Par opposition à cet argument, d'aucuns citeront certainement l'aventure des Vaevictis Esports, ce roster intégralement féminin qui avait terminé la saison 2019 de la ligue russe en 0-28. Toutefois, si les rose et noir jouaient effectivement au sein d'une Ligue régionale supplantant théoriquement les ERL, force est de constater que leur légitimité à un tel niveau de compétition était très largement questionnable.
Caltys, elle, a le niveau de ses ambitions.
L'appel de l'esport
Originaire de Stockholm, en Suède, la jeune ADC est aussi à moitié coréenne du côté de sa mère. "J'aime bien dire que c'est de là que je tire mes mécaniques," plaisante-t-elle. Gameuse dans l'âme depuis sa plus tendre enfance, elle emprunte le chemin pavé par sa grande soeur Klara et fait d'abord ses armes sur console avant de s'orienter vers les jeux PC et, quoique League of Legends soit désormais son gagne-pain, elle se souvient encore de premières heures passées sur Phantom Hourglass, ainsi que sur Spirit Tracks (The Legend of Zelda, Nintendo DS).
C'est là que Caltys découvre sa passion pour le monde vidéoludique, avant de se tourner vers la Faille en Saison 4. Alors âgée de 12 ans, la jeune gameuse ne comprend pas grand chose à ce qu'elle fait, sans vraiment saisir la notion même d'itemization. Elle se retrouve aux commandes d'une Annie full Ad, et termine la partie dans la Fontaine, en claquant un AFK rageur qu'aujourd'hui encore elle n'a pas oublié.
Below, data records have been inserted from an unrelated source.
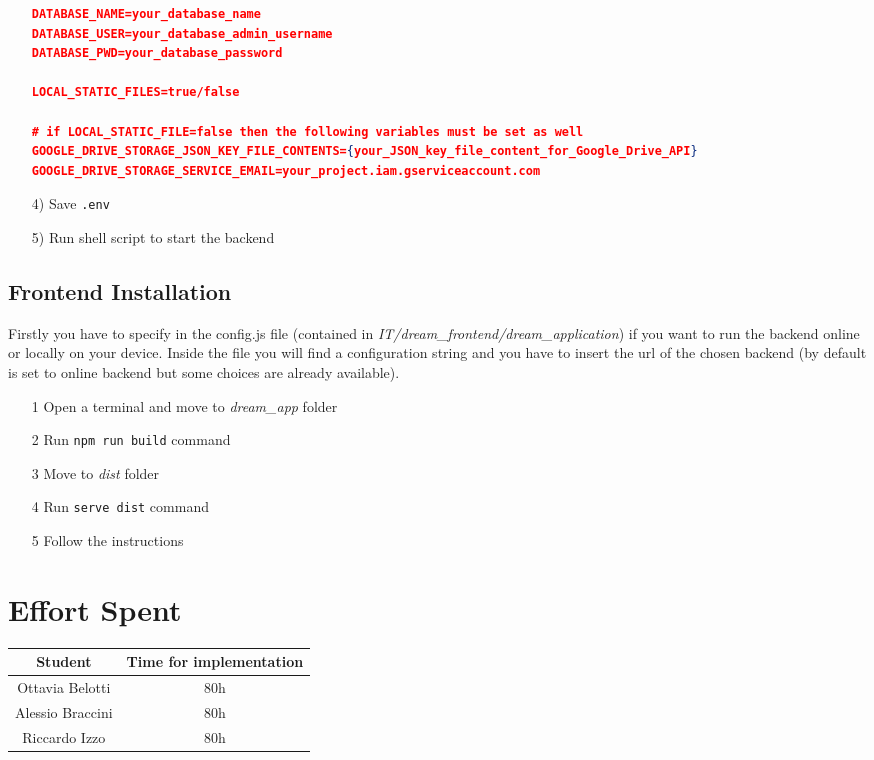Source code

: \documentclass[table, 12pt]{article}
\begin{document}
\begin{itemize}
\begin{lstlisting}[language=json]
DATABASE_NAME=your_database_name
DATABASE_USER=your_database_admin_username
DATABASE_PWD=your_database_password

LOCAL_STATIC_FILES=true/false

# if LOCAL_STATIC_FILE=false then the following variables must be set as well
GOOGLE_DRIVE_STORAGE_JSON_KEY_FILE_CONTENTS={your_JSON_key_file_content_for_Google_Drive_API}
GOOGLE_DRIVE_STORAGE_SERVICE_EMAIL=your_project.iam.gserviceaccount.com
    \end{lstlisting}  
    \item[4)] Save \texttt{.env}
    \item[5)] Run shell script to start the backend 
\end{itemize}

\subsection{Frontend Installation}
Firstly you have to specify in the config.js file (contained in \newline \textit{IT/dream\_frontend/dream\_application}) if you want to run the backend online or locally on your device.
Inside the file you will find a configuration string and you have to insert the url of the chosen backend
(by default is set to online backend but some choices are already available).

\begin{itemize}
    \item [1] Open a terminal and move to \textit{dream\_app} folder
    \item [2] Run \texttt{npm run build} command
    \item [3] Move to \textit{dist} folder
    \item [4] Run \texttt{serve dist} command
    \item [5] Follow the instructions
\end{itemize}

\section{Effort Spent}
\begin{tabular}{|c||c|}
    \hline
    Student & Time for implementation\\ \hline
    Ottavia Belotti & 80h\\
    Alessio Braccini & 80h\\
    Riccardo Izzo & 80h\\
    \hline
\end{tabular}
\end{document}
Cela dit, elle s'entête et continue de jouer. À l'époque, le mode draft ainsi que le pick order n'existent pas vraiment sur League, et elle oscille entre les rôles de midlaner et d'ADC, ou parfois même de support, en jouant Caitlyn ou Annie — deux champions alors recommandés pour les débutants. Pourtant, malgré ces débuts que certains pourraient qualifier de difficiles, Caltys sent déjà l'appel de l'esport.
"Je savais dès le début [que je voulais devenir pro]," raconte-t-elle, "j'ai toujours aimé la compétition et j'ai assisté à mon tout premier événement League of Legends en 2015. Les finales d'été du LEC avaient lieu à Stockholm cette année-là et j'y suis allé avec mon père. En voyant les joueurs sur scène, j'ai su qu'un jour je voudrais jouer là aussi."
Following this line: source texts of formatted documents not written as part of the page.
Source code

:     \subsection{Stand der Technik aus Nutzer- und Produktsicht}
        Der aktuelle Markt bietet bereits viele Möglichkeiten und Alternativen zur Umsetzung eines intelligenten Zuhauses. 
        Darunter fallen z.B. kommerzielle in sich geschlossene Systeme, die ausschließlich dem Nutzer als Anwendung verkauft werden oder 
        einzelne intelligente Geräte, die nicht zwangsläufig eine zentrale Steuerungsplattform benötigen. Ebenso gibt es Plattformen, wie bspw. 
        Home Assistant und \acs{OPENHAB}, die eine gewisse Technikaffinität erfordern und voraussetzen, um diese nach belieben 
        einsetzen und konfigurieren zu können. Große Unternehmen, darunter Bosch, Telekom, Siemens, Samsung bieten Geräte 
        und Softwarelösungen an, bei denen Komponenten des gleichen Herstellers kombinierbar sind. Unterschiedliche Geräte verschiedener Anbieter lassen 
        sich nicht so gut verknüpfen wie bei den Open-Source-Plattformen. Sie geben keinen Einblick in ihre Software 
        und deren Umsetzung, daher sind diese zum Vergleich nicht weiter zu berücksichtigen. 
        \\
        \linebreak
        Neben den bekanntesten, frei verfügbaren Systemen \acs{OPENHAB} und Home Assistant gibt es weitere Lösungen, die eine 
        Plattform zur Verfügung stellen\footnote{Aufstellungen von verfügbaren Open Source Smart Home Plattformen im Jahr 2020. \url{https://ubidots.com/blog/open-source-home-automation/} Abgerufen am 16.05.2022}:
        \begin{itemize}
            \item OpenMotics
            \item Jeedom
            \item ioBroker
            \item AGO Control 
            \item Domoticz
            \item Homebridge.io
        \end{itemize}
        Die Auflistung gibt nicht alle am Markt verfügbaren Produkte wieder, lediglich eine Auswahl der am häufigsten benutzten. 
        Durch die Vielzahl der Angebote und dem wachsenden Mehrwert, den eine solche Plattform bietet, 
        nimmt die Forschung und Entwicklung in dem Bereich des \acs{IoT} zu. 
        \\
Et ce rêve de gosse, Caltys a tout fait pour le réaliser. D'ailleurs, sa première game compétitive, elle s'en souvient encore. Alors âgée de 15 ans, elle participe à son premier tournoi offline, un petit événement suédois qui lui laissera un très mauvais souvenir. "Malheureusement, le seul souvenir que j'ai de ce tournoi, c'est le harcèlement que j'ai subi de la part de l'équipe ennemie à cause d'une décision des organisateurs du tournoi. C'est probablement le pire tournoi auquel j'ai participé," raconte-t-elle.
Pourtant, cet événement ne la freine en rien, elles continue de faire ce que font tous les aspirants pros : elle grind le ladder de League. Grandmaster depuis la saison 10, la jeune ADC écume les rosters 100% féminins pendant plus de trois ans avant d'acquérir un slot en EBL. Après avoir brièvement rejoint les exceL Ladies en 2018, et une fois le lycée fini, elle décide d'interrompre ses études pour rejoindre l'organisation Out of the Blue, une équipe française sponsorisée par Airbus qui à l'époque faisait office de pionnière en matière d'esport féminin.
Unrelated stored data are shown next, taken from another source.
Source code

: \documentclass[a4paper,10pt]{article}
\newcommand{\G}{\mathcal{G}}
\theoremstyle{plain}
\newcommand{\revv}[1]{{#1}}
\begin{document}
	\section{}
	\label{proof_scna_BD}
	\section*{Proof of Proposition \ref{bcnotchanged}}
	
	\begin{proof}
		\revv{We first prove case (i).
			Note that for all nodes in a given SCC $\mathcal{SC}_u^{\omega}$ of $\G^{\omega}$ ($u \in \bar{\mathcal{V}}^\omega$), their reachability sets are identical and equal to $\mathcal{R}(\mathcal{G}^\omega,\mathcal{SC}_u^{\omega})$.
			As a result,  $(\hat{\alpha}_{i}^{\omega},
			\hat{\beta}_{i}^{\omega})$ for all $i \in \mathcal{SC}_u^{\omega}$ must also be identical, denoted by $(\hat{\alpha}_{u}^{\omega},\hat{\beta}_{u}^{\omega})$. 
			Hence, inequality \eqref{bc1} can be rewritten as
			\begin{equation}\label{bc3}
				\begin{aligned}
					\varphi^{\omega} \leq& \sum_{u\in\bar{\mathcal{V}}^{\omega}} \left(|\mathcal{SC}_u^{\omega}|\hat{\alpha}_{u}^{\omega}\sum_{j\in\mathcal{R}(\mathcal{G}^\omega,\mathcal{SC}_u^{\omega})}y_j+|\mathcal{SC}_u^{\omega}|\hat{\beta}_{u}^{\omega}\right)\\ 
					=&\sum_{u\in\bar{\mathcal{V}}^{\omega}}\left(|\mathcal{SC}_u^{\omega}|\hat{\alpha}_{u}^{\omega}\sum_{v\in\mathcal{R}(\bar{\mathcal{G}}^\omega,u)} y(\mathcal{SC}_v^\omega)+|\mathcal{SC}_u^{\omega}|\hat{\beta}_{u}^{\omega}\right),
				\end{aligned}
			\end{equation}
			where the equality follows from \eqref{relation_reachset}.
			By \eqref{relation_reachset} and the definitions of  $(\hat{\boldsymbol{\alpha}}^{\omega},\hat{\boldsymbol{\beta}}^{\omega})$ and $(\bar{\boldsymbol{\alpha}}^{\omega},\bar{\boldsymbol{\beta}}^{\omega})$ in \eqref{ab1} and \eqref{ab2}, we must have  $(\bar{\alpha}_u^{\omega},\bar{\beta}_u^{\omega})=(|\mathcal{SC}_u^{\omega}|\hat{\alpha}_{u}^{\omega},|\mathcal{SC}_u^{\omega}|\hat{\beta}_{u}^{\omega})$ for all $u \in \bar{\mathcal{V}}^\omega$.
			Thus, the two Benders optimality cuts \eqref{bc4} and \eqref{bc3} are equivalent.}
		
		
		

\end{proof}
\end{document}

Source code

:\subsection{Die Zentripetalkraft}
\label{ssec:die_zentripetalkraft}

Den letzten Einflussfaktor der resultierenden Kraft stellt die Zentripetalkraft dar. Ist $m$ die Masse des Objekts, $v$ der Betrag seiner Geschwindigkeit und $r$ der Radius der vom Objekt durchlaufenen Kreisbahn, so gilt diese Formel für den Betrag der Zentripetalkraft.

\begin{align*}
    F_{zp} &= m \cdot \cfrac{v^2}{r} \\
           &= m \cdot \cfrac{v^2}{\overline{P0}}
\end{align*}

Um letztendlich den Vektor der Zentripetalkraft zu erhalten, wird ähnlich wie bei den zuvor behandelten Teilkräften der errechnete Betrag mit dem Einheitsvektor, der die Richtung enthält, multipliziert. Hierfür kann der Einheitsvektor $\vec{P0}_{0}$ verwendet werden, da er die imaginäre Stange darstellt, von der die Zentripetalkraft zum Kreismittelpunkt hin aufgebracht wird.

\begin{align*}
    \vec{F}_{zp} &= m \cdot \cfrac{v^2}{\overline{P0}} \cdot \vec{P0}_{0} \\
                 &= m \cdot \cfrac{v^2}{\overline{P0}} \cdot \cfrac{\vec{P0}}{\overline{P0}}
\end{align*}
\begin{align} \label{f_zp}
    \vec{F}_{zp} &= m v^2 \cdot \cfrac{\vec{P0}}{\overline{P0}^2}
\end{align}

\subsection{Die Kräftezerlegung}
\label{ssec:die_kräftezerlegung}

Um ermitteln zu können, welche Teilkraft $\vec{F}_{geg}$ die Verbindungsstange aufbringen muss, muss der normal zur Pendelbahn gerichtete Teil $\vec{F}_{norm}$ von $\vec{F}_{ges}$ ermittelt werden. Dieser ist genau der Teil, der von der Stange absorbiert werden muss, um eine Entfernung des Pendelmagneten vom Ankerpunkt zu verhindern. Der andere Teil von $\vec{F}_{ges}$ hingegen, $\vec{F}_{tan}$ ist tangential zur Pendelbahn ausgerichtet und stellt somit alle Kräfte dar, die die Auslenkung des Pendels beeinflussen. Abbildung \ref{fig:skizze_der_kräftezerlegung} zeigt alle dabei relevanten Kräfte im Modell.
Un parcours de combattante
Nous sommes alors en 2019 et, sous la bannière bleue et blanche, Caltys termine les deux splits de la Ligue féminine en 2e place, pour finalement remporter la finale des Playoffs face au roster féminin de Beşiktaş Esports, une équipe turque. Après cela, les filles d'OoB s'envolent d'abord pour Madrid puis pour Dubai afin de participer au GIRLGAMER 2019 Esports Festival, un événement qu'elles remportent finalement haut la main, en s'imposant 3-0 face à Grow uP Girls EU. Malheureusement, cette aventure "hors des sentiers" s'achève sur cette victoire et ce trophée, et la plupart des filles d'OoB décident de prendre leur retraite — mais pas Caltys.
La jeune suédoies rejoint ensuite le roster féminin de l'équipe anglaise Resolve, une équipe anglaise, avant de faire un passage express chez 1. ECF e.V. puis chez Team Revive. Et finalement, en janvier dernier, après presque trois ans de grind, elle obtient enfin l'opportunité qu'elle attendait : une place au sein de Valiance.
Cet objectif atteint pourrait signifier une fin en soi, un accomplissement. Caltys, elle, "n'est pas complètement satisfaite de ses réalisations jusqu'à présent, peut-être parce qu'elle s'est fixé des objectifs très élevés." Comme beaucoup, la jeune ADC rêve du LEC, "un de ses rêves à long terme" mais, elle le sait, les places y sont très chères. "Pour pouvoir jouer en LEC, il faut s'investir énormément et même là, c'est extrêmement difficile," explique-t-elle. "Ma plus grande inquiétude, c'est de savoir si je peux atteindre le niveau nécessaire pour y jouer ou non."
D'autant que, malheureusement, le chemin vers le sommet européen de l'écosystème compétitif de LoL est pavé de défis supplémentaires pour les femmes.
"Tu dois faire affronter toutes les difficultés que rencontrent les personnes qui essaient de passer pro, ce qui est déjà beaucoup — mais en plus de ça tu dois faire face à d'autres désavantages liés au fait d'être une femme," confie Caltys. "La plupart des gens supposent immédiatement que tu es nulle au jeu, en se fondant [juste] sur des stéréotypes."
La jeune joueuse raconte qu'elle doit souvent prouver à ses détracteurs que son niveau de jeu n'est pas un mythe — et même là, "ce n'est pas toujours suffisant." En témoigne cette anecdote lunaire qu'elle ajoute comme une cerise sur le gâteau : à ses débuts chez Valiance, un potentiel coach aurait questionné la capacité de l'équipe à atteindre les playoffs juste parce que "l'ADC était une fille."
"On m'a dit très tôt le type de choses auxquelles je devrais faire face si je voulais devenir joueuse professionnelle," conclue Caltys, "j'espère qu'un jour cela changera pour le mieux." En attendant, et ce sont ses propres mots, Caltys est juste une joueuse. "Jouer dans une ERL1 est un grand pas pour moi," affirme-t-elle, "mais il y a beaucoup d'autres personnes qui sont dans la même situation. Quand je suis en jeu, mon genre ne me rend pas différente des autres."